BEGIN EXERCISE DATA

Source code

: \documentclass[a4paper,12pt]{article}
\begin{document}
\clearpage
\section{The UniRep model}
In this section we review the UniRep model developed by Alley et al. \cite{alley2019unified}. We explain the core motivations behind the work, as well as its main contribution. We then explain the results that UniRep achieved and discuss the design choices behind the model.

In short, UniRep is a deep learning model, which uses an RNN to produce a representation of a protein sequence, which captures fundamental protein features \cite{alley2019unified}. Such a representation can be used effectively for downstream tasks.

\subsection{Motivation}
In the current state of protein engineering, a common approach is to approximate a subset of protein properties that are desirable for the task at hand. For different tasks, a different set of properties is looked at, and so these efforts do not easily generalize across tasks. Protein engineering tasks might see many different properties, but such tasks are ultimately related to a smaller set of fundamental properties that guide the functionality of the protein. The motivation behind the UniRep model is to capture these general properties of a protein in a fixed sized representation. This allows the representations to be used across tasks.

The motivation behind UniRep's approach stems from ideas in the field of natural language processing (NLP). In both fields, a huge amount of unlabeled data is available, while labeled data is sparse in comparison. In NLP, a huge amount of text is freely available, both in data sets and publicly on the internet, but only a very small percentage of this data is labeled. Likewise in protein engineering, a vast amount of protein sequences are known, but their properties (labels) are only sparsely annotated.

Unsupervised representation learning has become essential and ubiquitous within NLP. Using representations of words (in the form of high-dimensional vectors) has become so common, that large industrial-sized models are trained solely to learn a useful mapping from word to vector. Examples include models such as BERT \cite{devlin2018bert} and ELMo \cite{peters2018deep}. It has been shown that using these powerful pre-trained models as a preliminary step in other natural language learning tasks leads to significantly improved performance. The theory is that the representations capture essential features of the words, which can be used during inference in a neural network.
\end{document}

END EXERCISE DATA

WORK REQUIRED — Repeat only the stretch of lines that begins at the line containing "In the current" and ends at the last line above, both included.

EXERCISE RESULT —
In the current state of protein engineering, a common approach is to approximate a subset of protein properties that are desirable for the task at hand. For different tasks, a different set of properties is looked at, and so these efforts do not easily generalize across tasks. Protein engineering tasks might see many different properties, but such tasks are ultimately related to a smaller set of fundamental properties that guide the functionality of the protein. The motivation behind the UniRep model is to capture these general properties of a protein in a fixed sized representation. This allows the representations to be used across tasks.

The motivation behind UniRep's approach stems from ideas in the field of natural language processing (NLP). In both fields, a huge amount of unlabeled data is available, while labeled data is sparse in comparison. In NLP, a huge amount of text is freely available, both in data sets and publicly on the internet, but only a very small percentage of this data is labeled. Likewise in protein engineering, a vast amount of protein sequences are known, but their properties (labels) are only sparsely annotated.

Unsupervised representation learning has become essential and ubiquitous within NLP. Using representations of words (in the form of high-dimensional vectors) has become so common, that large industrial-sized models are trained solely to learn a useful mapping from word to vector. Examples include models such as BERT \cite{devlin2018bert} and ELMo \cite{peters2018deep}. It has been shown that using these powerful pre-trained models as a preliminary step in other natural language learning tasks leads to significantly improved performance. The theory is that the representations capture essential features of the words, which can be used during inference in a neural network.
\end{document}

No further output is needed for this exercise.